Hot, hotter, Miyavi! Ganz in diesem Zeichen rockte der Japaner mit seiner Gitarre die Menge, jedoch nicht ohne seine ganz persönliche Note: Er flirtet mit dem Publikum, spielt sein Spiel, rockt die Bühne, heizt ein und doch erinnert er an das Unglück und appelliert an die Herzen der Fans.

Inhalt

Schon am frühen Morgen sagte mir ein Blick aus dem Fenster – heute wird ein recht wechselhafter Tag. Das Wetter schwankte und konnte sich einfach nicht zwischen Sonne und Regen entscheiden. Letztendlich war es dann bereits zwölf Uhr mittags und es wurde höchste Zeit für uns, in das Auto zu steigen und den langen Weg nach München anzutreten.
Auch unterwegs änderte sich das Wetter nicht. Ganz Deutschland schien in Wechsellaune zu sein. Bereits wenige Stunden später war es dann auch schon Zeit für das Interview mit Miyavi höchst persönlich. Backstage war in der Theaterfabrik in München zwar nicht besonders viel Platz, doch es reichte aus. Schon hier bemerkte ich einige Dinge, die mir ein wenig ungewöhnlich vorkamen. Mein letztes Konzert war ebenfalls in dieser Lokation gewesen. Damals war es heiß und überall wuselten deutsche und japanische Staffmember durch die Gegend, die versuchten, das Konzert vorzubereiten. Bei Miyavi war das jedoch anders. Niemand wirkte hektisch oder gestresst und vor allem war im Allgemeinen nur sehr, sehr wenig Personal unterwegs. Alle waren sehr freundlich und gerade damit beschäftigt, sich um die Bühne zu kümmern oder etwas zu essen.
Dann war es endlich soweit, Miyavi hatte Zeit für das Interview. Zu meinem eigenen Erstaunen war das hier nicht der Miyavi, der Stunden vorher und Stunden später die Bühne gerockt hatte und rocken würde. Er wirkte sehr ausgeglichen und ruhig, jedoch auch sehr herzlich und man sah ihm an, welche Themen ihn bewegten. Auch unterschied es sich stark von anderen Interviews, die man von früher noch kannte. Der kindische und aufgedrehte Japaner, der immer recht locker wirkte, war nun erwachsen und ernst. Nach knappen dreißig Minuten, die den Menschen hinter dem Künstler ein wenig mehr zum Vorschein gebracht hatten, ging es also wieder hinaus.

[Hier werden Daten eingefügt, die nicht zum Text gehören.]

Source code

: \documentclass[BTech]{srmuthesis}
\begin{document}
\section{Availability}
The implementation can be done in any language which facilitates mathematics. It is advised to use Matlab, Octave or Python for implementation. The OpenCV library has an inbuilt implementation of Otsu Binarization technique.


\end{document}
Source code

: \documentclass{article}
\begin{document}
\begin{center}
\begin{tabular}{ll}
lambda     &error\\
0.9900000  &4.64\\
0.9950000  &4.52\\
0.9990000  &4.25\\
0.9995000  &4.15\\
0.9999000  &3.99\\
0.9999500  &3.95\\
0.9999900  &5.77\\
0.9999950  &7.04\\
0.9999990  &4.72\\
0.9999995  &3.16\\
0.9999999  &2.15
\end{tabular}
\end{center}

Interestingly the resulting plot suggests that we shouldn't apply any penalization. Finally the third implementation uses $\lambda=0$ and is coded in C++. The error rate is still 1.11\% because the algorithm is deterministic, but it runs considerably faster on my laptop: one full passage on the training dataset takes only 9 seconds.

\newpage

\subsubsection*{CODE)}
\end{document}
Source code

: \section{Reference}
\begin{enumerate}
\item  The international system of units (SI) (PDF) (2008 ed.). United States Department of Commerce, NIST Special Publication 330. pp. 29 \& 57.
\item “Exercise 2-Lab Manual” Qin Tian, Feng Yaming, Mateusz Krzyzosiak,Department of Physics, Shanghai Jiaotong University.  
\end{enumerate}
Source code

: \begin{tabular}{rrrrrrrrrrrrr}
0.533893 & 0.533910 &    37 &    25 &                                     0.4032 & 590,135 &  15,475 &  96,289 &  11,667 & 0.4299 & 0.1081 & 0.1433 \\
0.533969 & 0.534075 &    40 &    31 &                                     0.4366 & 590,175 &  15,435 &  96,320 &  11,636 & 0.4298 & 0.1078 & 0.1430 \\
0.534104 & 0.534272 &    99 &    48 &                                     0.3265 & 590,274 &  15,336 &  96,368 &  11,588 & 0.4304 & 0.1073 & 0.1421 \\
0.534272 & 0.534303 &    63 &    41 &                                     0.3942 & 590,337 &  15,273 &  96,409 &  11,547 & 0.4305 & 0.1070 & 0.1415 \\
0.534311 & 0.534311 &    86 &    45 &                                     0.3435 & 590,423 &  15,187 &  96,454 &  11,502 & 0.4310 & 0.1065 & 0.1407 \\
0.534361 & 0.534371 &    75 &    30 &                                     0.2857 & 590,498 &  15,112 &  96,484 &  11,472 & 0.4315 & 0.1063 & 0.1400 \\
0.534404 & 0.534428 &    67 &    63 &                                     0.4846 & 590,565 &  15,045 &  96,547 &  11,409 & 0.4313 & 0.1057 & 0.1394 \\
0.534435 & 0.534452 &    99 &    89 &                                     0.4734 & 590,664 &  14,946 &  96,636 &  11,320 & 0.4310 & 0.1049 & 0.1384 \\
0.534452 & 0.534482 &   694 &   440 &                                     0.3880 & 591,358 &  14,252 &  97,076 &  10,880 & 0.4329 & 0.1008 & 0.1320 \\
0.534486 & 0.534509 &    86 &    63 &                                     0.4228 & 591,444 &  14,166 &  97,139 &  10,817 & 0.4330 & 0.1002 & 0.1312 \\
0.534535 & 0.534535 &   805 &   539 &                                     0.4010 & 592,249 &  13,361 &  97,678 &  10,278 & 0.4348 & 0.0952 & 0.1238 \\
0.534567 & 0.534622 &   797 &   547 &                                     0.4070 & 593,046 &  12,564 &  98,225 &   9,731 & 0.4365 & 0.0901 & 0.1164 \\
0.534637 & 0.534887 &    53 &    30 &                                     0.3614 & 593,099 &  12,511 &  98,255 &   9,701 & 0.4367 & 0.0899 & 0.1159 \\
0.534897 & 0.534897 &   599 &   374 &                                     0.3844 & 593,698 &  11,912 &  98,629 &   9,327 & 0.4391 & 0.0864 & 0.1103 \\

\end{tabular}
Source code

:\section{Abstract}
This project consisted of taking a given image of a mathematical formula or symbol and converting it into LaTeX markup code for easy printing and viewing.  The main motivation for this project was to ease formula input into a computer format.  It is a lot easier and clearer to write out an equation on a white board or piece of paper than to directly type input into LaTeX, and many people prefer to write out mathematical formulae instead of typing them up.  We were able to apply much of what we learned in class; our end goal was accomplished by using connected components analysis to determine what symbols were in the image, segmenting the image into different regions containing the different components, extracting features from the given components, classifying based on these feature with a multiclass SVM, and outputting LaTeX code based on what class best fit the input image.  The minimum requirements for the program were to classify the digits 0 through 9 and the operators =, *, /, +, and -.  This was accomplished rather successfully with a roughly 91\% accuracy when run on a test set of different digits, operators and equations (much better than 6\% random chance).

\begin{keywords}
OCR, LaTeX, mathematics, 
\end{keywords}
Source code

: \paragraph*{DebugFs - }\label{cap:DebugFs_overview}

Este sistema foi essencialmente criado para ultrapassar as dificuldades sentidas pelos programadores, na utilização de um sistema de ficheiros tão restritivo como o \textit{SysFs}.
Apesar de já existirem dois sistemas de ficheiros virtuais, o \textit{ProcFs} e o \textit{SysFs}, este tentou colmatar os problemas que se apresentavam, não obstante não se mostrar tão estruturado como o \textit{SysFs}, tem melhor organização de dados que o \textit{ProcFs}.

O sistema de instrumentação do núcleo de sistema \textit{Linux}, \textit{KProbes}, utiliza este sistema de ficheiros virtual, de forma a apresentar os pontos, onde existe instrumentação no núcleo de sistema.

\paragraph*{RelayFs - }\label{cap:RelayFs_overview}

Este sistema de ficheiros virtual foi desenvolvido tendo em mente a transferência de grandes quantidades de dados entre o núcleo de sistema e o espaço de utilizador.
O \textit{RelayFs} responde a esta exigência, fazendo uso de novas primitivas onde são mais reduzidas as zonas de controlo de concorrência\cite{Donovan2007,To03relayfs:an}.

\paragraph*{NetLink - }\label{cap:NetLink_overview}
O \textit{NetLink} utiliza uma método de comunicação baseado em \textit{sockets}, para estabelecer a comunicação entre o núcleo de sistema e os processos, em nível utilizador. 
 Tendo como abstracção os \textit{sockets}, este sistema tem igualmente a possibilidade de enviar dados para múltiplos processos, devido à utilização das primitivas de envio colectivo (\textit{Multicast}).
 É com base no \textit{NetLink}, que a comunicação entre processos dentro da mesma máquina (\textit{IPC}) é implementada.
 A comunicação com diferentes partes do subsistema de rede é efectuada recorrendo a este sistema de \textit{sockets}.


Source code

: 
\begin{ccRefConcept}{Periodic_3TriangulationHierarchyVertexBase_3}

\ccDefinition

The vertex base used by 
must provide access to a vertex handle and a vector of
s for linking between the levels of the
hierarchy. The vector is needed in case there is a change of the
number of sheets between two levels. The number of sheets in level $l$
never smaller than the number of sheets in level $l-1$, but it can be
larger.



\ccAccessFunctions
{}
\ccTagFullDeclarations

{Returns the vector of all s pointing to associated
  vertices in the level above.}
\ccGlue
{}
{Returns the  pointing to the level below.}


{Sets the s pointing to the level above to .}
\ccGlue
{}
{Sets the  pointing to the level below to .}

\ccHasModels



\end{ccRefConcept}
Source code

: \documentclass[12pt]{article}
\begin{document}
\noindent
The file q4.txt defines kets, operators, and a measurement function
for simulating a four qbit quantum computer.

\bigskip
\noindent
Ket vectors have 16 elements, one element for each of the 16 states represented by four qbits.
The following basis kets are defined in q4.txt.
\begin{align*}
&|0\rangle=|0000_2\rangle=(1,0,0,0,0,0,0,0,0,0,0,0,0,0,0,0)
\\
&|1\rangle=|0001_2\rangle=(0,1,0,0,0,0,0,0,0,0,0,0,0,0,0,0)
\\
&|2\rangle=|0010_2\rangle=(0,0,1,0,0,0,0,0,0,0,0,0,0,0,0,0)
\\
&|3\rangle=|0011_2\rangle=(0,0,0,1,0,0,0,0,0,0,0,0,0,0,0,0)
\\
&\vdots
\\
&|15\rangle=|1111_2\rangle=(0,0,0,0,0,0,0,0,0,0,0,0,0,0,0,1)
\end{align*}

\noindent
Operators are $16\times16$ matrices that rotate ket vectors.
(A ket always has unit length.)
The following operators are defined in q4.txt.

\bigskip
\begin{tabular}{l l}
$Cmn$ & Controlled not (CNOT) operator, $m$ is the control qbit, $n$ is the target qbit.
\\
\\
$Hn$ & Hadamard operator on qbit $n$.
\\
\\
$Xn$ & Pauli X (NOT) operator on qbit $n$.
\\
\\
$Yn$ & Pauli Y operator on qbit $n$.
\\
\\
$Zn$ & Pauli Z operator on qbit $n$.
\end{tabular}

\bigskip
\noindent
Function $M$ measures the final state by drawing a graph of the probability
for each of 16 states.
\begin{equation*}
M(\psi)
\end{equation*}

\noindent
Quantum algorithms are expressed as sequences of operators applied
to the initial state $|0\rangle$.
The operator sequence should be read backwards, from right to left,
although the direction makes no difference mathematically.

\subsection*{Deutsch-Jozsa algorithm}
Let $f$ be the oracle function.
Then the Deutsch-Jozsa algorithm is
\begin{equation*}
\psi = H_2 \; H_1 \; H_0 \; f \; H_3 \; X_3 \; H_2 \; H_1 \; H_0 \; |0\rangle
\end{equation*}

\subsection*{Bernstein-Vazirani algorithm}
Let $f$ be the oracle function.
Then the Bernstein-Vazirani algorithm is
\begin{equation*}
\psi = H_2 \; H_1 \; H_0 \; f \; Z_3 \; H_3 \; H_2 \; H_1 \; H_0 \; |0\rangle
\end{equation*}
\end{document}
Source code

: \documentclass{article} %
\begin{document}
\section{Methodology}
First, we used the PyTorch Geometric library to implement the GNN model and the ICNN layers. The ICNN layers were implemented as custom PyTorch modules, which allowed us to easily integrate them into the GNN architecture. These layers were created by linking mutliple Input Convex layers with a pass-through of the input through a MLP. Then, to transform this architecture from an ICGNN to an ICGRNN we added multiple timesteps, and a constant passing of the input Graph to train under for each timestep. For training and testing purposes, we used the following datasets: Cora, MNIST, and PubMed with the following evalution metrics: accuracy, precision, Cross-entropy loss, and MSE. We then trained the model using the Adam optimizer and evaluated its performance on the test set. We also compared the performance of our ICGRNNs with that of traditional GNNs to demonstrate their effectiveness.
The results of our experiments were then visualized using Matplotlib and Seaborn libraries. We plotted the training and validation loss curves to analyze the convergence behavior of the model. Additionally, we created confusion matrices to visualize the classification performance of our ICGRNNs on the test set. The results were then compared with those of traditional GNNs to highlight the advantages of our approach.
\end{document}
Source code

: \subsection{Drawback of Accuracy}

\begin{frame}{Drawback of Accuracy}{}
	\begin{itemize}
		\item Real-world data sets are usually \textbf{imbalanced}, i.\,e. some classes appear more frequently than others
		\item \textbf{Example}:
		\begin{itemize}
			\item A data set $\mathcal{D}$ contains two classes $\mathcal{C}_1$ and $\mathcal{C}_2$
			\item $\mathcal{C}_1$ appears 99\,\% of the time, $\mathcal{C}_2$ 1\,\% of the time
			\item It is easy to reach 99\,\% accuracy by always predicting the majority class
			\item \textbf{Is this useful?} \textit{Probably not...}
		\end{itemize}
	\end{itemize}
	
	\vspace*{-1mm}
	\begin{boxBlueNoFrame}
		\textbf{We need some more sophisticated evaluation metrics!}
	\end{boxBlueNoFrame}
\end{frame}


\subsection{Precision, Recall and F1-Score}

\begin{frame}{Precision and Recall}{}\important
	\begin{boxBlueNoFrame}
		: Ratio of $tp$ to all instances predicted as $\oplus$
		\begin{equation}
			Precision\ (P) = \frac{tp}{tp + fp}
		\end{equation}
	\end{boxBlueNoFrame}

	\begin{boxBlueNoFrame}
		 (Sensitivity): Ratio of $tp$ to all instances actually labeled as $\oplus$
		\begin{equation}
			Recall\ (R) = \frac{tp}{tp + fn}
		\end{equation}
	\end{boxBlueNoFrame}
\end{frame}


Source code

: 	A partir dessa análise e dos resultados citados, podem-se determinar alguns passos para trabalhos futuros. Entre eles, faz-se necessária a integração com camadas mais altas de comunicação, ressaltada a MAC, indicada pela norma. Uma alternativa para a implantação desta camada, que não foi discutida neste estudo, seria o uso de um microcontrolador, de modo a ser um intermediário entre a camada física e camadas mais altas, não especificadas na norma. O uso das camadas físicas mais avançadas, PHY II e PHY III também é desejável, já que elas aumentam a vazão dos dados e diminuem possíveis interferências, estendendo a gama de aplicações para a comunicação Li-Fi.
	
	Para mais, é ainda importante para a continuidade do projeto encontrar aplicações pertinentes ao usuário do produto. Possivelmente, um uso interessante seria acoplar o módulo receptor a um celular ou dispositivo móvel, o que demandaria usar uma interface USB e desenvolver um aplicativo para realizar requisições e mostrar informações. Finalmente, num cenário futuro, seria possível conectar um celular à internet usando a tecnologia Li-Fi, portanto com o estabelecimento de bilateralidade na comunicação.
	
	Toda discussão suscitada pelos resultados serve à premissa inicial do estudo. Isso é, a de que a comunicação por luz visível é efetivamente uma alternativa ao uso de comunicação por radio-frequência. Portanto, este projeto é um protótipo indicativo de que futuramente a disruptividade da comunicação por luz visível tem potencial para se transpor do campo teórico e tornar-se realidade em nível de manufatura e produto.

Es wunderte mich doch sehr, wie unterschiedlich die Fans waren, die bereits jetzt -einige Stunden vor Einlass - vor der Location saßen und sich warm einwickelten, weil es mittlerweile nur noch kalt und nass war. Es war sehr ruhig und selbst wenn irgendwo eine Tür aufging, war hier draußen alles entspannt.
Jedoch waren im Vergleich zu anderen Konzerten verhältnismäßig sehr wenige Fans hier, wenn man die Uhrzeit beachtete. Wir beschlossen, erst einmal etwas essen zu gehen und später wieder hierher zurückzukehren. Nach einem großen Schnitzel mit Bratkartoffeln, standen wir also um viertel vor sieben wieder vor der Theaterfabrik, wo sich mittlerweile zwar ein paar Fans mehr, aber doch noch immer kein Gruppenauflauf gebildet hatte.
Nur eine kleine Gruppe stand etwas abseits vom Eingang und nachdem wir uns ein wenig mit ihnen unterhalten hatten, wurde uns schnell klar, warum sie nicht am Eingang anstanden. Sie waren Fanclub-Mitglieder, die ein VIP Ticket bekommen haben.; das heißt, sie durften eine halbe Stunde vor Einlass in die Halle und zu einem „Meet and Greet“ mit Miyavi.
Gegen 19 Uhr wurde es dann auch langsam vor der Halle voll. Die Fans reichten im Alter von 16 bis teilweise auch über 40. Die meisten werden jedoch so knapp über oder unter 20 Jahren alt gewesen sein. Sehr interessant war, dass es keine Absperrungen gab und trotz allem stellten sich alle brav ohne jede Anweisung oder Gedrängel wie selbstverständlich in eine Schlange, die vom Eingang aus eine Kurve machte; sogar beim Einlass verhielt man sich geduldig, bis endlich alle in der Halle waren. Es war schon beinahe beängstigend wie ruhig das alles vonstatten ging. Jeder kennt es: Fangirls können brutal und unberechenbar sein, Gedrängel vorprogrammiert und ohne blaue Flecke und den Schweiß vieler Menschen kommt man hier meist nicht weg. Dass es auch anders geht, bewiesen die Miyavi Fans in München. Allerdings machte ich mir für einen kurzen Moment auch Sorgen. Miyavi wirkte müde beim Interview und auch die Fans hier waren sehr still, sollte das Konzert vielleicht zu ruhig werden?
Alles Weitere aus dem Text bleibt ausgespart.